Among the records that follow, find each line holding the word "label" and copy it.

[Data entries]
────────────────────────────────────────
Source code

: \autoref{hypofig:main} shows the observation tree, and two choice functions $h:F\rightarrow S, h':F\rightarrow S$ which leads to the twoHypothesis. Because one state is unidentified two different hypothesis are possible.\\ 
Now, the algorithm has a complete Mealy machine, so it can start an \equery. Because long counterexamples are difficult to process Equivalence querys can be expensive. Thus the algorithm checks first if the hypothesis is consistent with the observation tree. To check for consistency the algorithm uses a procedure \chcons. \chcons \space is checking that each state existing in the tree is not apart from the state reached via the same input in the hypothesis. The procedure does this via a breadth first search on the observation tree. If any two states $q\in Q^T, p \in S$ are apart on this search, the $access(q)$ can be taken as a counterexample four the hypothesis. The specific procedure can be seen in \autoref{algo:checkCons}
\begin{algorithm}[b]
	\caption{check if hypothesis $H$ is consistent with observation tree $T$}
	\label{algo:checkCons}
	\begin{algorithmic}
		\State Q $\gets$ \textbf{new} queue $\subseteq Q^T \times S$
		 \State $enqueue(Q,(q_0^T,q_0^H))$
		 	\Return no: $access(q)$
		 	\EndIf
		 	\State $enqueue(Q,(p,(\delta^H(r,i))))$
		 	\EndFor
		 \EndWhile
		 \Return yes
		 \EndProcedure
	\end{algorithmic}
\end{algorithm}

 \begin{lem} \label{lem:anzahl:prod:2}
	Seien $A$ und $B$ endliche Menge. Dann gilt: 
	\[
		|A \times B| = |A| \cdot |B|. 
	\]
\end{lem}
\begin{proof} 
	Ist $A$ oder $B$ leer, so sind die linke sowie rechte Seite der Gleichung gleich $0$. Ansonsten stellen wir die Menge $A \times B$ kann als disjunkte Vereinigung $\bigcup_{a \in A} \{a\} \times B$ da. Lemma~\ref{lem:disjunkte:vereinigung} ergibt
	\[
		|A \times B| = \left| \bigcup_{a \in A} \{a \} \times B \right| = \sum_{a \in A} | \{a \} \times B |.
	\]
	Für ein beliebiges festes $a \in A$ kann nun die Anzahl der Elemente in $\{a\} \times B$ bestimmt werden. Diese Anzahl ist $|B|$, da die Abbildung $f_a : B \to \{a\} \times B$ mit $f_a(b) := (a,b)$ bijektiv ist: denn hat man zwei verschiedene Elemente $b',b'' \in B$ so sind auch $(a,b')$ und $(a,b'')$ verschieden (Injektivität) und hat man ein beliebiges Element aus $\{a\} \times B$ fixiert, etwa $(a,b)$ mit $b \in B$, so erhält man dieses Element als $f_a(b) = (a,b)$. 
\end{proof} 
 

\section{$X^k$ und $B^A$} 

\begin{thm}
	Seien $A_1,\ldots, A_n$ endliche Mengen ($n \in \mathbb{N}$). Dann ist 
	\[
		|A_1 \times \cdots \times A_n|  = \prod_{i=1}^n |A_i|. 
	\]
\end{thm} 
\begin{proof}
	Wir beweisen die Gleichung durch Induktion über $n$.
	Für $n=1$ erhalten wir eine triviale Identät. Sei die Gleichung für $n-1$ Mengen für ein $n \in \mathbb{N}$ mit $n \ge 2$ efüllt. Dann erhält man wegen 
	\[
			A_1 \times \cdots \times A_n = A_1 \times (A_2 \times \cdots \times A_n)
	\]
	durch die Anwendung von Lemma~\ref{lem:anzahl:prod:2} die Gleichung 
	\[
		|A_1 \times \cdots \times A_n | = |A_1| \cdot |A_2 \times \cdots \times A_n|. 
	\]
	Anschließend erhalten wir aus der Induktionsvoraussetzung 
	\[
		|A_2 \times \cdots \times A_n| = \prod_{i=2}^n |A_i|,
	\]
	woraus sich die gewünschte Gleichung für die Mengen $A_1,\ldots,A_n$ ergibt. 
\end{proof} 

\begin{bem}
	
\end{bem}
────────────────────────────────────────
◆ Expected answer:
	\label{algo:checkCons}
 \begin{lem} \label{lem:anzahl:prod:2}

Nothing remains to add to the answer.